邢一苒看着沈确的脸,也跟着轻笑一下,说出的话却滴水不漏,“郎君,我不过是内院一婢子,如何能知晓案情?”她将目光瞟向沈确手中案卷,“郎君若能告知一二,我也可大胆向郎君说说见解。”

沈确思忖几秒,便将卷宗递了过来,之前邢一苒穿成仲虎时,已将案情了解了大半,但她仍装作初次看到那般,将卷宗细细看了一番。

“上书陈四娘前后言行相反,直至最后才愿供案,”邢一苒双眼从案卷移向沈确,“郎君当时是否在审讯现场?又究竟是什么让陈四娘选择了认罪?”

沈确回想当日情形,随后也看向邢一苒,“佐官以陈四娘之子陈才作饵,才选择翻供。”

邢一苒眉头微颦,“拿孩子做威胁?这已经不是在审案了,这是在明晃晃地诱供。”

“我知,此事我会上书,年后也有巡抚到访,这种不正之风必然会被整治。”沈确说完,自觉有些莫名,不知道他为何要对一陌生女婢说出这番话来。而邢一苒全然不察沈确的细微变化,低头继续看卷宗。

“徐府纵火案,陈四娘的证词有一处明显矛盾,现场指认也不熟悉地形,陈四娘多半与此案没有直接关联,但陈屠户案她却承认得极快,并袒露了多处细节,”邢一苒抬头,将卷宗还给沈确,不知是不是错觉,她感觉沈确的表情好似变冷了,像在生气,但邢一苒没有过问,而是继续问起了案子,“郎君,关于陈四娘认罪这事,她儿子陈才有什么反应?”

沈确接过卷宗,把手背到身后,主动后退了半步,“当陈才知佐官要去审问陈四娘时,他无比激动并欲阻止佐官,但之后他知陈四娘伏罪,随即嘿然不语,只凝神照顾幼妹,时至今日,他除偶而啜泣外,不见异常。”

邢一苒眸底闪过一丝明亮,“看来陈才知道些什么,”她转身就往徐府后门走,并招呼沈确,“走吧郎君,该去向陈才问话了。”

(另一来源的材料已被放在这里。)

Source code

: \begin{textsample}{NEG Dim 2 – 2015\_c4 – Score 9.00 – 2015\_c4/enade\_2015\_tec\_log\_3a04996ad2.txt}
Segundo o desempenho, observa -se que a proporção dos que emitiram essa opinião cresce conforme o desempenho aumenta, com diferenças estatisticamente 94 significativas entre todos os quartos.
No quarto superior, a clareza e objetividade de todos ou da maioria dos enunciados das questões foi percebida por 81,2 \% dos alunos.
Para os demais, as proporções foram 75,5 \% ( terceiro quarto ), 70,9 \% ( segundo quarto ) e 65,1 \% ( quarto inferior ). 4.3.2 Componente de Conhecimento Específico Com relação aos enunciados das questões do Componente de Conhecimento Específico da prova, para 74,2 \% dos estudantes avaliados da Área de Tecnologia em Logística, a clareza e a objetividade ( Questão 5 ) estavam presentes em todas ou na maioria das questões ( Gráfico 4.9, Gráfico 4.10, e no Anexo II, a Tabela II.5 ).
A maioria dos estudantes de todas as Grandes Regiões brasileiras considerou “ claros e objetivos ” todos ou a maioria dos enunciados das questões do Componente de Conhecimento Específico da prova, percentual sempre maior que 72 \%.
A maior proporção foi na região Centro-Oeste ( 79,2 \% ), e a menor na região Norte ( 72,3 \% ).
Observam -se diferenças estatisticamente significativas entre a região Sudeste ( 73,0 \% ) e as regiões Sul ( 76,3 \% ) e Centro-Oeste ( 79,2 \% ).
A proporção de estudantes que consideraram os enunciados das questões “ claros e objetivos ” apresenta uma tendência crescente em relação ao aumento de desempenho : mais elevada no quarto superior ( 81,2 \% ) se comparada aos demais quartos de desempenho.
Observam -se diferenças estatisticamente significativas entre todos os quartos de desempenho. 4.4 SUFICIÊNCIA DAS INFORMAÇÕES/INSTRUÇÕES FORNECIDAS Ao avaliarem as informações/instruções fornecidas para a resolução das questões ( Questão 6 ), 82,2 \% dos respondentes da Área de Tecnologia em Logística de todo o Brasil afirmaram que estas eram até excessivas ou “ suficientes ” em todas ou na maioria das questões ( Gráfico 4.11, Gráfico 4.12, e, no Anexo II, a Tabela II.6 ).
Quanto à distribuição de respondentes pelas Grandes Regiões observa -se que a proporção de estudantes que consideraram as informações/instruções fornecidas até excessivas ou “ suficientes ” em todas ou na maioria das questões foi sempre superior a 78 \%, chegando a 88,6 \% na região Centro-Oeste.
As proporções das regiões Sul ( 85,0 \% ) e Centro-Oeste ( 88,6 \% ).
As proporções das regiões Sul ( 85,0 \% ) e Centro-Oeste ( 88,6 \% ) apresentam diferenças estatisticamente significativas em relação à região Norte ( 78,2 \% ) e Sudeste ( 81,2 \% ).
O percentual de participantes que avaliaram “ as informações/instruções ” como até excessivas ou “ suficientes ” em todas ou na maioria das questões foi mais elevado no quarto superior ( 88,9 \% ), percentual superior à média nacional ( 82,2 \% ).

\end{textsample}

沈确站在原地没动,他不欲走后门,但邢一苒却没一点回头的意思,眼见邢一苒理他越来越远,这才不得不喊出了声。

“春桃……春桃!”

邢一苒听了三遍才意识到沈确在叫自己,她后知后觉地回了头,见沈确冰着一张脸,直直地看着她。邢一苒有些茫然,她提起襦裙,小跑了回去,“郎君出了何事?”

沈确给了邢一苒一个眼刀,端正了身姿,看向正门,“本官因查案前来徐府,即便不是客人,却也是官员,怎能让本官以偏院小门出入?”

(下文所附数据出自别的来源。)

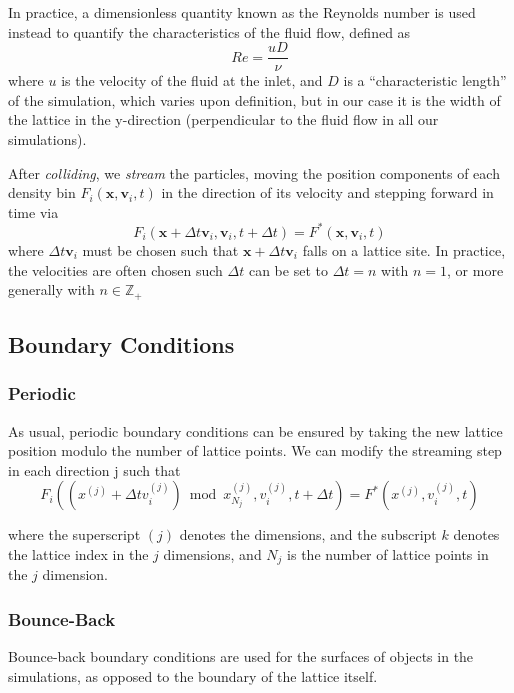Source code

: In practice, a dimensionless quantity known as the Reynolds number is used instead to quantify the characteristics of the fluid flow, defined as~\cite{bottcher_computational_2021}
\begin{equation}
  Re = \frac{uD}{\nu}
\end{equation}
where $u$ is the velocity of the fluid at the inlet, and $D$ is a ``characteristic length'' of the simulation, which varies upon definition, but in our case it is the width of the lattice in the y-direction (perpendicular to the fluid flow in all our simulations).



After \emph{colliding}, we \emph{stream} the particles, moving the position components of each density bin $F_{i}(\mathbf x, \mathbf v_{i}, t)$ in the direction of its velocity and stepping forward in time via
\begin{equation}
  F_{i}(\mathbf x + \Delta t\mathbf v_{i}, \mathbf v_{i}, t + \Delta t)
  = F^{*}(\mathbf x, \mathbf v_{i}, t)
\end{equation}
where $\Delta t \mathbf v_{i}$ must be chosen such that $\mathbf x + \Delta t \mathbf v_{i}$ falls on a lattice site.
In practice, the velocities are often chosen such $\Delta t$ can be set to $\Delta t = n$ with $n = 1$, or more generally with $n \in \mathbb{Z}_{+}$
\subsection{Boundary Conditions}

\subsubsection{Periodic}
As usual, periodic boundary conditions can be ensured by taking the new lattice position modulo the number of lattice points.
We can modify the streaming step in each direction j such that
\begin{equation}
  F_{i}\left((x^{(j)} + \Delta t v^{(j)}_{i})\bmod x^{(j)}_{N_{j}}, v^{(j)}_{i}, t + \Delta t\right)
  = F^{*}(x^{(j)}, v^{(j)}_{i}, t)
\end{equation}

where the superscript $(j)$ denotes the dimensions, and the subscript $k$ denotes the lattice index in the $j$ dimensions, and $N_{j}$ is the number of lattice points in the $j$ dimension.



\subsubsection{Bounce-Back}
Bounce-back boundary conditions are used for the surfaces of objects in the simulations, as opposed to the boundary of the lattice itself.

“郎君,可我是徐府婢女,”邢一苒的无语一览无遗,“若我走正门出去,十分容易被门房看见,您也不想我们的查案被主君或夫人误解吧?”

邢一苒解释完就想往小门,她不知今天能在春桃身体里呆多久,所以凡事都想提高效率,用节约下的时间去寻其他线索。邢一苒走了两步,听见身后没有声响,回头去瞧,果然见沈确仍站在原地,她不由得叹了口气,服软道:“麻烦郎君陪我这小小婢女走后门。”

沈确轻哼一声,这次连眼风都没扫给“春桃”。

邢一苒见状,双臂环胸,并未刻意压低音量,讽刺道:“郎君六年未娶,实则是因为脾性吧?不知礼,无以立,但郎君这般在意仪容仪表,无时无刻不注重礼教典制,怕是连最重礼仪的娘子也不敢轻易靠近。”

她回身继续走向小门,伸出右手向后摆了摆,“郎君走正门便是,我走小门,不过郎君如此重君子之训,待会定会在门外等我,不会独自离开。”

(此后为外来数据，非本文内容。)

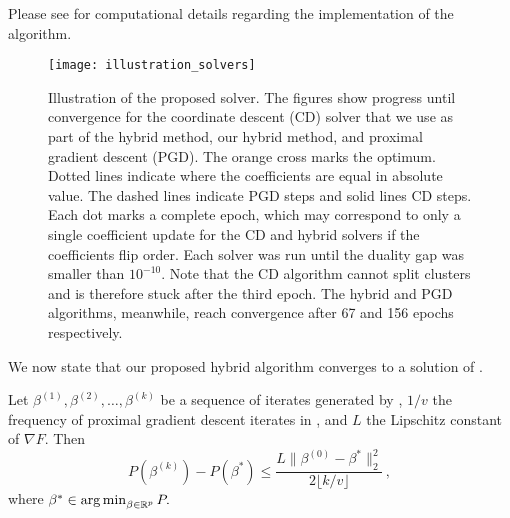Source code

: Please see  for computational details regarding the implementation of the algorithm.

\begin{figure*}[htb]
  \centering
  \texttt{[image: illustration\_solvers]}
  \caption{Illustration of the proposed solver. The figures show progress
    until convergence for the coordinate descent (CD) solver that we use as part
    of the hybrid method, our hybrid method, and  proximal gradient descent
    (PGD). The orange cross marks the optimum. Dotted lines indicate where the
    coefficients are equal in absolute value. The dashed lines indicate PGD
    steps and solid lines CD steps. Each dot marks a complete epoch, which may
    correspond to only a single coefficient update for the CD and hybrid
    solvers if the coefficients flip order. Each solver was run until the duality
    gap was smaller than \(10^{-10}\). Note that the CD algorithm cannot split clusters
    and is therefore stuck after the third epoch. The hybrid and PGD algorithms,
    meanwhile, reach convergence after 67 and 156 epochs respectively.}
  \label{fig:illustration-solver}
\end{figure*}

We now state that our proposed hybrid algorithm converges to a solution of .

\begin{lemma}
  \label{lem:convergence}
  Let \(\beta^{(1)}, \beta^{(2)}, \dots, \beta^{(k)}\) be a sequence of
  iterates generated by , \(1/v\) the frequency of proximal gradient
  descent iterates in , and \(L\) the Lipschitz constant of
  \(\nabla F\). Then
  \[
    P(\beta^{(k)}) - P(\beta^*) \leq \frac{L \lVert \beta^{(0)} - \beta^* \rVert_2^2}{2\lfloor k/v \rfloor }\, ,
  \]
  where \(\beta^* \in \operatorname*{arg\,min}_{\beta \in \mathbb{R}^p} P.\)
\end{lemma}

沈确听着邢一苒的揶揄,突然有些愤愤然,当即跟上了她的脚步,想要与她理论,“你这婢子好生伶牙俐齿,圣人言‘由礼则雅,不由礼则夷固僻违、庸众而野’,且人无礼则不生,事无礼则不成……”

“郎君,道理我都懂,”她左手摆了一个暂停的动作,止住了沈确的话,“但这些理论也只有先联系上实际,然后在实践中检验后,才能被奉为圭臬。”她走到小门口,将脑袋探了出去,又见四下无人,便迅速一脚跨过门槛,快步走了出去。

“实事求是地说,郎君查案若遇到女嫌犯,难道就因礼仪教导,遵男女授受不亲,然后眼睁睁地放走对方吗?”

邢一苒说完就走,赶着去荣胡街。

沈确看着“春桃”的后脑勺,此女上次在别院见他时,眼里还带着厌恶与惧怕,可如今,她不仅不怕自己,还敢挖苦、反驳自己,就连学识也变得非同一般……

她不似女婢,也不似这世间任何一女子,甚至任何一人。

若非他人冒充,春桃、仲虎和百福,为何会突然像变了一人?若是神灵,神灵又为何附于他们身上,目的又是为了什么?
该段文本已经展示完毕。